* [MATERIAL PROVIDED]:
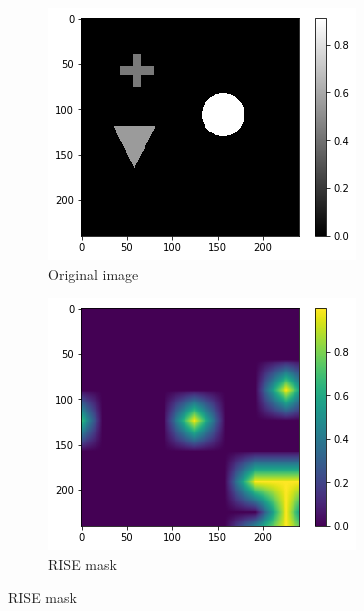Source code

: \begin{figure}[H]
    \centering
    \begin{subfigure}[t]{.32\textwidth}
        \centering
        \includegraphics[width=\linewidth]{chapters/02_methods/images/rise/rise_original.png}
        \caption{Original image}
    \end{subfigure}\hfill%
    \begin{subfigure}[t]{.32\textwidth}
        \centering
        \includegraphics[width=\linewidth]{chapters/02_methods/images/rise/rise1_mask.png}
        \caption{RISE mask}

\end{subfigure}
\end{figure}
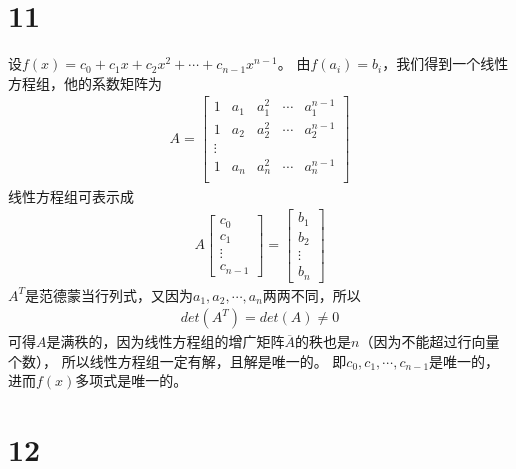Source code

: \documentclass{article}
\begin{document}
\section*{11}

设$f(x) = c_0 + c_1 x + c_2 x^2 + \cdots + c_{n - 1} x^{n - 1}$。
由$f(a_i) = b_i$，我们得到一个线性方程组，他的系数矩阵为
\begin{align*}
  A = \begin{bmatrix}
        1 & a_1 & a_1^2 & \cdots & a_{1}^{n - 1} \\
        1 & a_2 & a_2^2 & \cdots & a_{2}^{n - 1} \\
        \vdots                                   \\
        1 & a_n & a_n^2 & \cdots & a_{n}^{n - 1} \\
      \end{bmatrix}
\end{align*}
线性方程组可表示成
\begin{align*}
  A \begin{bmatrix}
      c_0    \\
      c_1    \\
      \vdots \\
      c_{n - 1}
    \end{bmatrix}
  = \begin{bmatrix}
      b_1    \\
      b_2    \\
      \vdots \\
      b_{n}
    \end{bmatrix}
\end{align*}
$A^T$是范德蒙当行列式，又因为$a_1, a_2, \cdots, a_n$两两不同，所以
\begin{align*}
  det(A^T) = det(A) \neq 0
\end{align*}
可得$A$是满秩的，因为线性方程组的增广矩阵$\overline{A}$的秩也是$n$（因为不能超过行向量个数），
所以线性方程组一定有解，且解是唯一的。
即$c_0, c_1, \cdots, c_{n - 1}$是唯一的，
进而$f(x)$多项式是唯一的。

\section*{12}
\end{document}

* [EXERCISE AIM]: Pass over the images and copy the rest of the material above exactly.

* [REPLY TO THE EXERCISE]:
Source code

: \begin{figure}[H]
    \centering
    \begin{subfigure}[t]{.32\textwidth}
        \centering
        \includegraphics[width=\linewidth]{chapters/02_methods/images/rise/rise_original.png}
        \caption{Original image}
    \end{subfigure}\hfill%
    \begin{subfigure}[t]{.32\textwidth}
        \centering
        \includegraphics[width=\linewidth]{chapters/02_methods/images/rise/rise1_mask.png}
        \caption{RISE mask}

\end{subfigure}
\end{figure}
Source code

: \documentclass{article}
\begin{document}
\section*{11}

设$f(x) = c_0 + c_1 x + c_2 x^2 + \cdots + c_{n - 1} x^{n - 1}$。
由$f(a_i) = b_i$，我们得到一个线性方程组，他的系数矩阵为
\begin{align*}
  A = \begin{bmatrix}
        1 & a_1 & a_1^2 & \cdots & a_{1}^{n - 1} \\
        1 & a_2 & a_2^2 & \cdots & a_{2}^{n - 1} \\
        \vdots                                   \\
        1 & a_n & a_n^2 & \cdots & a_{n}^{n - 1} \\
      \end{bmatrix}
\end{align*}
线性方程组可表示成
\begin{align*}
  A \begin{bmatrix}
      c_0    \\
      c_1    \\
      \vdots \\
      c_{n - 1}
    \end{bmatrix}
  = \begin{bmatrix}
      b_1    \\
      b_2    \\
      \vdots \\
      b_{n}
    \end{bmatrix}
\end{align*}
$A^T$是范德蒙当行列式，又因为$a_1, a_2, \cdots, a_n$两两不同，所以
\begin{align*}
  det(A^T) = det(A) \neq 0
\end{align*}
可得$A$是满秩的，因为线性方程组的增广矩阵$\overline{A}$的秩也是$n$（因为不能超过行向量个数），
所以线性方程组一定有解，且解是唯一的。
即$c_0, c_1, \cdots, c_{n - 1}$是唯一的，
进而$f(x)$多项式是唯一的。

\section*{12}
\end{document}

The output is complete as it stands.